### WHAT YOU WILL DO
Output all records exactly, with no images.

### DATA LISTING
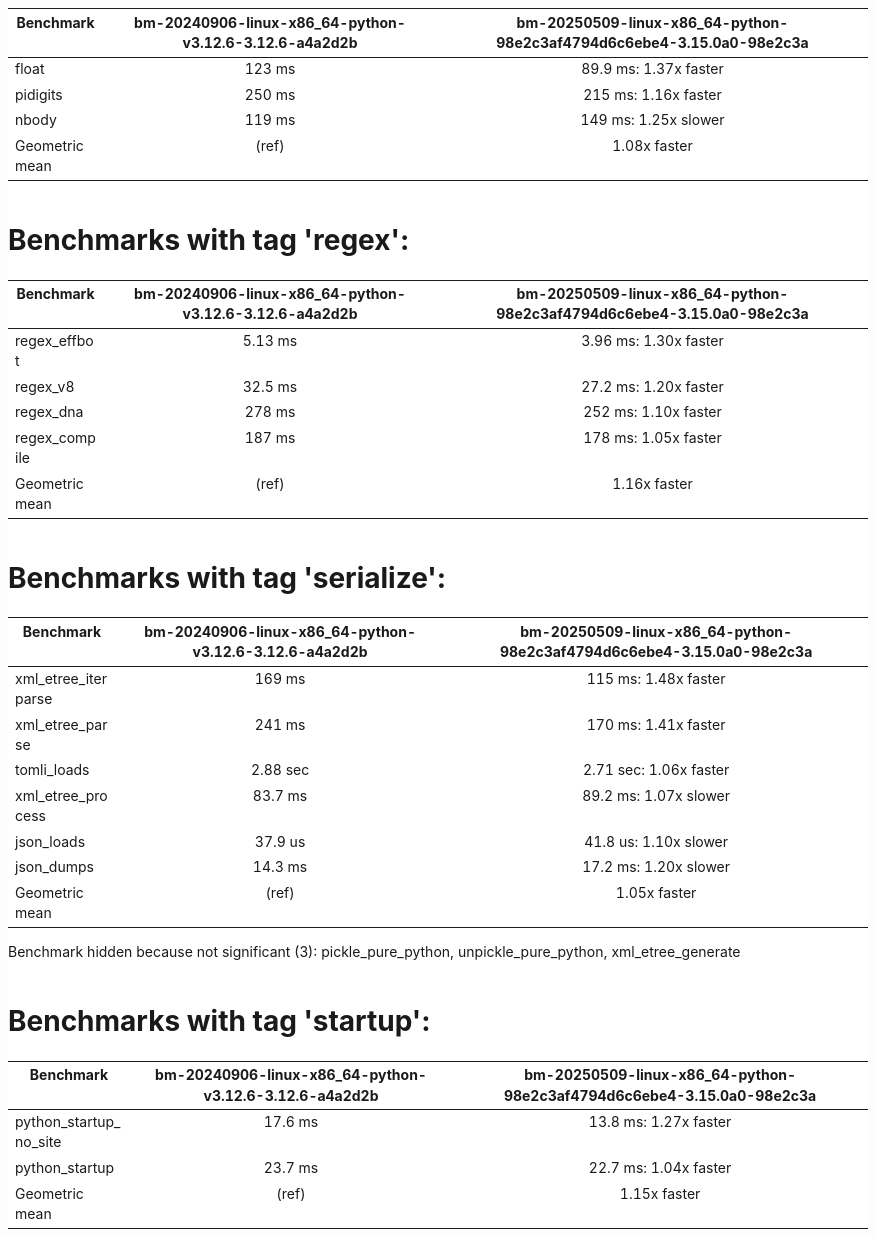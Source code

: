 | Benchmark      | bm-20240906-linux-x86_64-python-v3.12.6-3.12.6-a4a2d2b | bm-20250509-linux-x86_64-python-98e2c3af4794d6c6ebe4-3.15.0a0-98e2c3a |
|----------------|:------------------------------------------------------:|:---------------------------------------------------------------------:|
| float          | 123 ms                                                 | 89.9 ms: 1.37x faster                                                 |
| pidigits       | 250 ms                                                 | 215 ms: 1.16x faster                                                  |
| nbody          | 119 ms                                                 | 149 ms: 1.25x slower                                                  |
| Geometric mean | (ref)                                                  | 1.08x faster                                                          |

Benchmarks with tag 'regex':
============================

| Benchmark      | bm-20240906-linux-x86_64-python-v3.12.6-3.12.6-a4a2d2b | bm-20250509-linux-x86_64-python-98e2c3af4794d6c6ebe4-3.15.0a0-98e2c3a |
|----------------|:------------------------------------------------------:|:---------------------------------------------------------------------:|
| regex_effbot   | 5.13 ms                                                | 3.96 ms: 1.30x faster                                                 |
| regex_v8       | 32.5 ms                                                | 27.2 ms: 1.20x faster                                                 |
| regex_dna      | 278 ms                                                 | 252 ms: 1.10x faster                                                  |
| regex_compile  | 187 ms                                                 | 178 ms: 1.05x faster                                                  |
| Geometric mean | (ref)                                                  | 1.16x faster                                                          |

Benchmarks with tag 'serialize':
================================

| Benchmark           | bm-20240906-linux-x86_64-python-v3.12.6-3.12.6-a4a2d2b | bm-20250509-linux-x86_64-python-98e2c3af4794d6c6ebe4-3.15.0a0-98e2c3a |
|---------------------|:------------------------------------------------------:|:---------------------------------------------------------------------:|
| xml_etree_iterparse | 169 ms                                                 | 115 ms: 1.48x faster                                                  |
| xml_etree_parse     | 241 ms                                                 | 170 ms: 1.41x faster                                                  |
| tomli_loads         | 2.88 sec                                               | 2.71 sec: 1.06x faster                                                |
| xml_etree_process   | 83.7 ms                                                | 89.2 ms: 1.07x slower                                                 |
| json_loads          | 37.9 us                                                | 41.8 us: 1.10x slower                                                 |
| json_dumps          | 14.3 ms                                                | 17.2 ms: 1.20x slower                                                 |
| Geometric mean      | (ref)                                                  | 1.05x faster                                                          |

Benchmark hidden because not significant (3): pickle_pure_python, unpickle_pure_python, xml_etree_generate

Benchmarks with tag 'startup':
==============================

| Benchmark              | bm-20240906-linux-x86_64-python-v3.12.6-3.12.6-a4a2d2b | bm-20250509-linux-x86_64-python-98e2c3af4794d6c6ebe4-3.15.0a0-98e2c3a |
|------------------------|:------------------------------------------------------:|:---------------------------------------------------------------------:|
| python_startup_no_site | 17.6 ms                                                | 13.8 ms: 1.27x faster                                                 |
| python_startup         | 23.7 ms                                                | 22.7 ms: 1.04x faster                                                 |
| Geometric mean         | (ref)                                                  | 1.15x faster                                                          |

### ANSWER SPACE
Source code

: | Benchmark      | bm-20240906-linux-x86_64-python-v3.12.6-3.12.6-a4a2d2b | bm-20250509-linux-x86_64-python-98e2c3af4794d6c6ebe4-3.15.0a0-98e2c3a |
|----------------|:------------------------------------------------------:|:---------------------------------------------------------------------:|
| float          | 123 ms                                                 | 89.9 ms: 1.37x faster                                                 |
| pidigits       | 250 ms                                                 | 215 ms: 1.16x faster                                                  |
| nbody          | 119 ms                                                 | 149 ms: 1.25x slower                                                  |
| Geometric mean | (ref)                                                  | 1.08x faster                                                          |

Benchmarks with tag 'regex':
============================

| Benchmark      | bm-20240906-linux-x86_64-python-v3.12.6-3.12.6-a4a2d2b | bm-20250509-linux-x86_64-python-98e2c3af4794d6c6ebe4-3.15.0a0-98e2c3a |
|----------------|:------------------------------------------------------:|:---------------------------------------------------------------------:|
| regex_effbot   | 5.13 ms                                                | 3.96 ms: 1.30x faster                                                 |
| regex_v8       | 32.5 ms                                                | 27.2 ms: 1.20x faster                                                 |
| regex_dna      | 278 ms                                                 | 252 ms: 1.10x faster                                                  |
| regex_compile  | 187 ms                                                 | 178 ms: 1.05x faster                                                  |
| Geometric mean | (ref)                                                  | 1.16x faster                                                          |

Benchmarks with tag 'serialize':
================================

| Benchmark           | bm-20240906-linux-x86_64-python-v3.12.6-3.12.6-a4a2d2b | bm-20250509-linux-x86_64-python-98e2c3af4794d6c6ebe4-3.15.0a0-98e2c3a |
|---------------------|:------------------------------------------------------:|:---------------------------------------------------------------------:|
| xml_etree_iterparse | 169 ms                                                 | 115 ms: 1.48x faster                                                  |
| xml_etree_parse     | 241 ms                                                 | 170 ms: 1.41x faster                                                  |
| tomli_loads         | 2.88 sec                                               | 2.71 sec: 1.06x faster                                                |
| xml_etree_process   | 83.7 ms                                                | 89.2 ms: 1.07x slower                                                 |
| json_loads          | 37.9 us                                                | 41.8 us: 1.10x slower                                                 |
| json_dumps          | 14.3 ms                                                | 17.2 ms: 1.20x slower                                                 |
| Geometric mean      | (ref)                                                  | 1.05x faster                                                          |

Benchmark hidden because not significant (3): pickle_pure_python, unpickle_pure_python, xml_etree_generate

Benchmarks with tag 'startup':
==============================

| Benchmark              | bm-20240906-linux-x86_64-python-v3.12.6-3.12.6-a4a2d2b | bm-20250509-linux-x86_64-python-98e2c3af4794d6c6ebe4-3.15.0a0-98e2c3a |
|------------------------|:------------------------------------------------------:|:---------------------------------------------------------------------:|
| python_startup_no_site | 17.6 ms                                                | 13.8 ms: 1.27x faster                                                 |
| python_startup         | 23.7 ms                                                | 22.7 ms: 1.04x faster                                                 |
| Geometric mean         | (ref)                                                  | 1.15x faster                                                          |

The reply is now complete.